-- Materials provided follows --
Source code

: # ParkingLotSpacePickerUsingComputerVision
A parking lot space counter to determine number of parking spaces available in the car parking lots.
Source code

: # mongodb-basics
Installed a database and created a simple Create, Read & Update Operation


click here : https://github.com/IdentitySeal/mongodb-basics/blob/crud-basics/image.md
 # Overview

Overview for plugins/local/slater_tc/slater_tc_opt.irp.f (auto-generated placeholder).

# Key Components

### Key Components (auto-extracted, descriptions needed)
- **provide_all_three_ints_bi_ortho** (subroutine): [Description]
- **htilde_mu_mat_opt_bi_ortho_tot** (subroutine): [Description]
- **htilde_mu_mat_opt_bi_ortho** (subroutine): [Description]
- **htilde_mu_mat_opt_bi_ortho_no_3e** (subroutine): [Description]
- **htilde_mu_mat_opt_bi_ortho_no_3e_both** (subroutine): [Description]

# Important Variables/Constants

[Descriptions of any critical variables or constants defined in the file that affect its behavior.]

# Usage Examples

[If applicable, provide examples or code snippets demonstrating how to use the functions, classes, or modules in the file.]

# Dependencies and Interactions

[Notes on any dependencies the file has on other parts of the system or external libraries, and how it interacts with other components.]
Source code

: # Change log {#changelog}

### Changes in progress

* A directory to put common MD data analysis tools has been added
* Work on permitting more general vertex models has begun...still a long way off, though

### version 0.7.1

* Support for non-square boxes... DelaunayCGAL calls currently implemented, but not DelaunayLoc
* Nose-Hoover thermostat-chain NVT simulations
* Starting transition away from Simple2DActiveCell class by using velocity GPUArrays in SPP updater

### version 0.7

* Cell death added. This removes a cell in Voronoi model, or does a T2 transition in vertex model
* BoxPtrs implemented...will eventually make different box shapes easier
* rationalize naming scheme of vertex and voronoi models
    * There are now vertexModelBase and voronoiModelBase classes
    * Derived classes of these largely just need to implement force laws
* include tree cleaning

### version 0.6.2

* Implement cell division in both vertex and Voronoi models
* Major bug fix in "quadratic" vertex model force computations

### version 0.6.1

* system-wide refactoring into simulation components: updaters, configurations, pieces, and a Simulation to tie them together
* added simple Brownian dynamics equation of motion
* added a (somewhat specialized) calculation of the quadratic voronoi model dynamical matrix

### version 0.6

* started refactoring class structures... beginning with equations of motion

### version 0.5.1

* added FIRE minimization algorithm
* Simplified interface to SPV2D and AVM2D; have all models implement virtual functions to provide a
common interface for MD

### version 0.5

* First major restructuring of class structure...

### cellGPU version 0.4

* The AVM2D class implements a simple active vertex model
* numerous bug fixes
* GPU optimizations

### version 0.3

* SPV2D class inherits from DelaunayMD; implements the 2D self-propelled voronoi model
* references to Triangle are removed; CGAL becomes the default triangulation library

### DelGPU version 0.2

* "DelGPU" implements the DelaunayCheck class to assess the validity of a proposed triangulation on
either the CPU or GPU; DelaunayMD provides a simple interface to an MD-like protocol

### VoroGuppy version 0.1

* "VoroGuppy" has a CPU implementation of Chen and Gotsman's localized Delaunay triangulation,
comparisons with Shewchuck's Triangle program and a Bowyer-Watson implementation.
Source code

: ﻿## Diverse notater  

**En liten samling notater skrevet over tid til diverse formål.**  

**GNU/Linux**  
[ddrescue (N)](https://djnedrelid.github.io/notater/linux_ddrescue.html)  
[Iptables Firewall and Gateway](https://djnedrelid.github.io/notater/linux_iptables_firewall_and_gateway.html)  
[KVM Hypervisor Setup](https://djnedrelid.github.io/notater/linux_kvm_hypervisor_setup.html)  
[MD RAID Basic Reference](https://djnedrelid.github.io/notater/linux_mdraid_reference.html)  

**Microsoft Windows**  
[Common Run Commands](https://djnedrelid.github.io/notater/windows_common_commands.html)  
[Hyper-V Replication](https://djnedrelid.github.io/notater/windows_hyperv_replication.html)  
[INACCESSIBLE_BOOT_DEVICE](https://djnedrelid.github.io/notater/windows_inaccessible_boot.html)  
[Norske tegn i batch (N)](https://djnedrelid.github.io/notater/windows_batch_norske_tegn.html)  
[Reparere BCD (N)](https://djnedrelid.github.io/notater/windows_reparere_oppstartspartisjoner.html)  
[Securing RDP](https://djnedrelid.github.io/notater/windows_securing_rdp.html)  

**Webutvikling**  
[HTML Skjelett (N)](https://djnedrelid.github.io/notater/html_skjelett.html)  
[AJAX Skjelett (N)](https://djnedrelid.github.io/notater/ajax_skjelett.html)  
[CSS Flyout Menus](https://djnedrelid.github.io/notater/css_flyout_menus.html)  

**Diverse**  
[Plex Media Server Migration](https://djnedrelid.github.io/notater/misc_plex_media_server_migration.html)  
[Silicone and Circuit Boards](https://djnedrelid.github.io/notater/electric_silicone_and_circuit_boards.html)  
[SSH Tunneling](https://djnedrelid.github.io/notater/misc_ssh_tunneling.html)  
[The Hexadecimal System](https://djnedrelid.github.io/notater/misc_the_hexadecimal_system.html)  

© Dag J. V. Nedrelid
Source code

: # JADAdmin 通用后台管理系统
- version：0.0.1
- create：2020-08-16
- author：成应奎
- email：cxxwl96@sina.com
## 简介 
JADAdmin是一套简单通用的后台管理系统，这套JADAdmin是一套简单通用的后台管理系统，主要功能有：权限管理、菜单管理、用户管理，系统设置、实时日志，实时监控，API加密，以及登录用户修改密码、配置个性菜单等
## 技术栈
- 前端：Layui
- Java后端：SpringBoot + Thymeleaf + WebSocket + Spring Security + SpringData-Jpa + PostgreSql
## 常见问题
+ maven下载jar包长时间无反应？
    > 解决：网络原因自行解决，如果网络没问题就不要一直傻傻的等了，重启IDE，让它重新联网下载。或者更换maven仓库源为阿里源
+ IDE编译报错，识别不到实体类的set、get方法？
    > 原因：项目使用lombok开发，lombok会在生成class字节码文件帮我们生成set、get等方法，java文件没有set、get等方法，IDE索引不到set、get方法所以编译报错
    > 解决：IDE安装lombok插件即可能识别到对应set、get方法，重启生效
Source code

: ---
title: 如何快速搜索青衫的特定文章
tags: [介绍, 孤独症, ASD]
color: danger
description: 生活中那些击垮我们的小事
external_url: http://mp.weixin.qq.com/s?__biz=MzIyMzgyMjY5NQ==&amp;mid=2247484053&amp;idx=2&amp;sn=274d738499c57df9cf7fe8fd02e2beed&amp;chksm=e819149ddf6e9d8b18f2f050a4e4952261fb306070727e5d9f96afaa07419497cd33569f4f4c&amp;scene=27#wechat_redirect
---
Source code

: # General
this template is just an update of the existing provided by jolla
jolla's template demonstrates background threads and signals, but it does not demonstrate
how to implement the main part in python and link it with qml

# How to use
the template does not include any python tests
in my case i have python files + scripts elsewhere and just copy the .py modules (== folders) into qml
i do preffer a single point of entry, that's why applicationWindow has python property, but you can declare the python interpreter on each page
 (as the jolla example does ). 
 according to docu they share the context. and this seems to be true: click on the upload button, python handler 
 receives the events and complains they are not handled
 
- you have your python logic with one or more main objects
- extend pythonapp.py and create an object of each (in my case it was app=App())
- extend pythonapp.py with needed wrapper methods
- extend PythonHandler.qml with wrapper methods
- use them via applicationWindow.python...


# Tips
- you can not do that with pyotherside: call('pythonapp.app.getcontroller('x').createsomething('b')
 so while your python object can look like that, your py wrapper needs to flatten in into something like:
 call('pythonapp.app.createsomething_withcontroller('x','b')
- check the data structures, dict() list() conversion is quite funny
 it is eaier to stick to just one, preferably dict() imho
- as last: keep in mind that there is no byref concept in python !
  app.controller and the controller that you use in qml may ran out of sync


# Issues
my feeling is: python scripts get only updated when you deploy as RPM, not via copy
-- Materials provided concluded --
→ Problem to solve:
The records above should be repeated word for word.

→ Solved exercise:
Source code

: # ParkingLotSpacePickerUsingComputerVision
A parking lot space counter to determine number of parking spaces available in the car parking lots.
Source code

: # mongodb-basics
Installed a database and created a simple Create, Read & Update Operation


click here : https://github.com/IdentitySeal/mongodb-basics/blob/crud-basics/image.md
 # Overview

Overview for plugins/local/slater_tc/slater_tc_opt.irp.f (auto-generated placeholder).

# Key Components

### Key Components (auto-extracted, descriptions needed)
- **provide_all_three_ints_bi_ortho** (subroutine): [Description]
- **htilde_mu_mat_opt_bi_ortho_tot** (subroutine): [Description]
- **htilde_mu_mat_opt_bi_ortho** (subroutine): [Description]
- **htilde_mu_mat_opt_bi_ortho_no_3e** (subroutine): [Description]
- **htilde_mu_mat_opt_bi_ortho_no_3e_both** (subroutine): [Description]

# Important Variables/Constants

[Descriptions of any critical variables or constants defined in the file that affect its behavior.]

# Usage Examples

[If applicable, provide examples or code snippets demonstrating how to use the functions, classes, or modules in the file.]

# Dependencies and Interactions

[Notes on any dependencies the file has on other parts of the system or external libraries, and how it interacts with other components.]
Source code

: # Change log {#changelog}

### Changes in progress

* A directory to put common MD data analysis tools has been added
* Work on permitting more general vertex models has begun...still a long way off, though

### version 0.7.1

* Support for non-square boxes... DelaunayCGAL calls currently implemented, but not DelaunayLoc
* Nose-Hoover thermostat-chain NVT simulations
* Starting transition away from Simple2DActiveCell class by using velocity GPUArrays in SPP updater

### version 0.7

* Cell death added. This removes a cell in Voronoi model, or does a T2 transition in vertex model
* BoxPtrs implemented...will eventually make different box shapes easier
* rationalize naming scheme of vertex and voronoi models
    * There are now vertexModelBase and voronoiModelBase classes
    * Derived classes of these largely just need to implement force laws
* include tree cleaning

### version 0.6.2

* Implement cell division in both vertex and Voronoi models
* Major bug fix in "quadratic" vertex model force computations

### version 0.6.1

* system-wide refactoring into simulation components: updaters, configurations, pieces, and a Simulation to tie them together
* added simple Brownian dynamics equation of motion
* added a (somewhat specialized) calculation of the quadratic voronoi model dynamical matrix

### version 0.6

* started refactoring class structures... beginning with equations of motion

### version 0.5.1

* added FIRE minimization algorithm
* Simplified interface to SPV2D and AVM2D; have all models implement virtual functions to provide a
common interface for MD

### version 0.5

* First major restructuring of class structure...

### cellGPU version 0.4

* The AVM2D class implements a simple active vertex model
* numerous bug fixes
* GPU optimizations

### version 0.3

* SPV2D class inherits from DelaunayMD; implements the 2D self-propelled voronoi model
* references to Triangle are removed; CGAL becomes the default triangulation library

### DelGPU version 0.2

* "DelGPU" implements the DelaunayCheck class to assess the validity of a proposed triangulation on
either the CPU or GPU; DelaunayMD provides a simple interface to an MD-like protocol

### VoroGuppy version 0.1

* "VoroGuppy" has a CPU implementation of Chen and Gotsman's localized Delaunay triangulation,
comparisons with Shewchuck's Triangle program and a Bowyer-Watson implementation.
Source code

: ﻿## Diverse notater  

**En liten samling notater skrevet over tid til diverse formål.**  

**GNU/Linux**  
[ddrescue (N)](https://djnedrelid.github.io/notater/linux_ddrescue.html)  
[Iptables Firewall and Gateway](https://djnedrelid.github.io/notater/linux_iptables_firewall_and_gateway.html)  
[KVM Hypervisor Setup](https://djnedrelid.github.io/notater/linux_kvm_hypervisor_setup.html)  
[MD RAID Basic Reference](https://djnedrelid.github.io/notater/linux_mdraid_reference.html)  

**Microsoft Windows**  
[Common Run Commands](https://djnedrelid.github.io/notater/windows_common_commands.html)  
[Hyper-V Replication](https://djnedrelid.github.io/notater/windows_hyperv_replication.html)  
[INACCESSIBLE_BOOT_DEVICE](https://djnedrelid.github.io/notater/windows_inaccessible_boot.html)  
[Norske tegn i batch (N)](https://djnedrelid.github.io/notater/windows_batch_norske_tegn.html)  
[Reparere BCD (N)](https://djnedrelid.github.io/notater/windows_reparere_oppstartspartisjoner.html)  
[Securing RDP](https://djnedrelid.github.io/notater/windows_securing_rdp.html)  

**Webutvikling**  
[HTML Skjelett (N)](https://djnedrelid.github.io/notater/html_skjelett.html)  
[AJAX Skjelett (N)](https://djnedrelid.github.io/notater/ajax_skjelett.html)  
[CSS Flyout Menus](https://djnedrelid.github.io/notater/css_flyout_menus.html)  

**Diverse**  
[Plex Media Server Migration](https://djnedrelid.github.io/notater/misc_plex_media_server_migration.html)  
[Silicone and Circuit Boards](https://djnedrelid.github.io/notater/electric_silicone_and_circuit_boards.html)  
[SSH Tunneling](https://djnedrelid.github.io/notater/misc_ssh_tunneling.html)  
[The Hexadecimal System](https://djnedrelid.github.io/notater/misc_the_hexadecimal_system.html)  

© Dag J. V. Nedrelid
Source code

: # JADAdmin 通用后台管理系统
- version：0.0.1
- create：2020-08-16
- author：成应奎
- email：cxxwl96@sina.com
## 简介 
JADAdmin是一套简单通用的后台管理系统，这套JADAdmin是一套简单通用的后台管理系统，主要功能有：权限管理、菜单管理、用户管理，系统设置、实时日志，实时监控，API加密，以及登录用户修改密码、配置个性菜单等
## 技术栈
- 前端：Layui
- Java后端：SpringBoot + Thymeleaf + WebSocket + Spring Security + SpringData-Jpa + PostgreSql
## 常见问题
+ maven下载jar包长时间无反应？
    > 解决：网络原因自行解决，如果网络没问题就不要一直傻傻的等了，重启IDE，让它重新联网下载。或者更换maven仓库源为阿里源
+ IDE编译报错，识别不到实体类的set、get方法？
    > 原因：项目使用lombok开发，lombok会在生成class字节码文件帮我们生成set、get等方法，java文件没有set、get等方法，IDE索引不到set、get方法所以编译报错
    > 解决：IDE安装lombok插件即可能识别到对应set、get方法，重启生效
Source code

: ---
title: 如何快速搜索青衫的特定文章
tags: [介绍, 孤独症, ASD]
color: danger
description: 生活中那些击垮我们的小事
external_url: http://mp.weixin.qq.com/s?__biz=MzIyMzgyMjY5NQ==&amp;mid=2247484053&amp;idx=2&amp;sn=274d738499c57df9cf7fe8fd02e2beed&amp;chksm=e819149ddf6e9d8b18f2f050a4e4952261fb306070727e5d9f96afaa07419497cd33569f4f4c&amp;scene=27#wechat_redirect
---
Source code

: # General
this template is just an update of the existing provided by jolla
jolla's template demonstrates background threads and signals, but it does not demonstrate
how to implement the main part in python and link it with qml

# How to use
the template does not include any python tests
in my case i have python files + scripts elsewhere and just copy the .py modules (== folders) into qml
i do preffer a single point of entry, that's why applicationWindow has python property, but you can declare the python interpreter on each page
 (as the jolla example does ). 
 according to docu they share the context. and this seems to be true: click on the upload button, python handler 
 receives the events and complains they are not handled
 
- you have your python logic with one or more main objects
- extend pythonapp.py and create an object of each (in my case it was app=App())
- extend pythonapp.py with needed wrapper methods
- extend PythonHandler.qml with wrapper methods
- use them via applicationWindow.python...


# Tips
- you can not do that with pyotherside: call('pythonapp.app.getcontroller('x').createsomething('b')
 so while your python object can look like that, your py wrapper needs to flatten in into something like:
 call('pythonapp.app.createsomething_withcontroller('x','b')
- check the data structures, dict() list() conversion is quite funny
 it is eaier to stick to just one, preferably dict() imho
- as last: keep in mind that there is no byref concept in python !
  app.controller and the controller that you use in qml may ran out of sync


# Issues
my feeling is: python scripts get only updated when you deploy as RPM, not via copy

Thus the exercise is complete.